そこでちっこい少女が話に割り込んできた。
「あの…、回復魔法専門でしたらあたし使えますけど…。」
控えめな口調で少女が言う。
「あのな、嬢ちゃん。今から戦争しに行くところに子供は連れて行くわけにはいかないんだよ。」
正直足でまといになりかねんがそこまで言うつもりはなかった。
「あたし子供じゃありません!これでももう20年生きてます!」
あぁ、もしかして…
「お前ハーフエルフか?」
エルフは人間の寿命の4倍は生きる。
魔族に至ってはおよそ、人間の10倍だ。
そしてハーフの場合はだいたいその半分を引き継ぐ訳だが…。
赤いフードで隠れていた耳をピョコンと出してやると先端が尖ってる。
やはり、そうか…。
「…ええ、何か問題でもありますか?」
不満そうにハーフエルフが俺に答える。
「いいや、回復魔法は頼もしい。ところで聞くが…」
「お前さんの魔法は聖音系か?精霊系か?」
回復魔法にも色々な種類がある。
大きく分けて二つだ。
【聖音系】と【精霊系】
聖音系は魔族である者には回復魔法をかけたつもりが攻撃魔法になってしまう。
精霊系は精霊から力を借りているので魔族でも関係なく回復してくれる。
聖音系だった場合、俺にとっては毒となりかねんので
話を無かったことにしなければならない。
「あたしは加護を受けた身ではないので精霊系しか使えないのです。」
しょげている少女。
「よし、雇った!」
寧ろ、精霊系じゃないと俺が困る。
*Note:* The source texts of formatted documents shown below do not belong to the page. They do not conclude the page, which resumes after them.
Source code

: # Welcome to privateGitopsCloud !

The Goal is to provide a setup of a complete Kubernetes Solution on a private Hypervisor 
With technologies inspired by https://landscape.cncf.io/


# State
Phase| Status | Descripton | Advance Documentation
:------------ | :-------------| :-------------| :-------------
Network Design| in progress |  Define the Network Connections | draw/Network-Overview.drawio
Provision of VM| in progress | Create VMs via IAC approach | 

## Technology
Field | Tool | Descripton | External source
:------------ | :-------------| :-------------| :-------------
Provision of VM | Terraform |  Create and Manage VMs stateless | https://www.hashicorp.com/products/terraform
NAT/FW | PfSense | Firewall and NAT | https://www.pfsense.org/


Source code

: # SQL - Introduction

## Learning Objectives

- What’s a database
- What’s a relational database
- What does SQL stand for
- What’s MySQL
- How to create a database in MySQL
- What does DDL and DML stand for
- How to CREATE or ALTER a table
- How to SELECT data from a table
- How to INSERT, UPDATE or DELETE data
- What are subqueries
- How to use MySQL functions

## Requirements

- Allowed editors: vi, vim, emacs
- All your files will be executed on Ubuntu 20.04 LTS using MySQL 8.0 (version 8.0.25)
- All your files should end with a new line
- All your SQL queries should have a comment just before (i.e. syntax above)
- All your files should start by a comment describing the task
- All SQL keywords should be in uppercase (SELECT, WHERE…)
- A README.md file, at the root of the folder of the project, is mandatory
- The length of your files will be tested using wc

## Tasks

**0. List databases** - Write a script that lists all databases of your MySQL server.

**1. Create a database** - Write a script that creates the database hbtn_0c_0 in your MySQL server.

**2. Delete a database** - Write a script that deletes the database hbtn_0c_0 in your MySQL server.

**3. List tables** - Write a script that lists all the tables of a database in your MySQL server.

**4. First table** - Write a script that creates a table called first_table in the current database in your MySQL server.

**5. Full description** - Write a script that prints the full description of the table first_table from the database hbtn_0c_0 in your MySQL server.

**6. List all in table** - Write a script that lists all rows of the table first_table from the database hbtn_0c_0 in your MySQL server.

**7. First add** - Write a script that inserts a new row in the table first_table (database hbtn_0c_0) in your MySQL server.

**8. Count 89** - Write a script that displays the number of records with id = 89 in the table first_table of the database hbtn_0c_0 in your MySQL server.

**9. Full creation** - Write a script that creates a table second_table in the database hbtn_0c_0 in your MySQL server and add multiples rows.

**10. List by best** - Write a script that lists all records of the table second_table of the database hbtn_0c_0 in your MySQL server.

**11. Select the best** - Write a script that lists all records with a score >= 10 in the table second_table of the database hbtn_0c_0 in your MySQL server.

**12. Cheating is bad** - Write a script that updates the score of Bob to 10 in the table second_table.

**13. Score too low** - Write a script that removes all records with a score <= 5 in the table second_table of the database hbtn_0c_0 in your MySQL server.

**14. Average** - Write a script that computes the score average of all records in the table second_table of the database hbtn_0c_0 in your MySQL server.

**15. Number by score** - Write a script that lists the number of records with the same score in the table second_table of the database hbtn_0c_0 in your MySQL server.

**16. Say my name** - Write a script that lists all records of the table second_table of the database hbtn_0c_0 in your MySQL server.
割とまじで。
にぱーっと笑って「やったー!」と喜ぶ少女。
いや、少女じゃないんだが少女に見えてしまうのが事実。
「名前はリリスと言います。よろしくおねがいします!」
うんうん、これもこれでなかなか可愛いなっと脱線する俺。
「…じゃ、行くとするか」
ぼそっとアーシェが口にする。
「ようやく出発ね!」
セッカチな姫、サーシャも言う。
「頑張ってお役に立ちます!」
と張り切っているリリス。
こうして4人は南にある奴隷商人達の拠点へと向かった。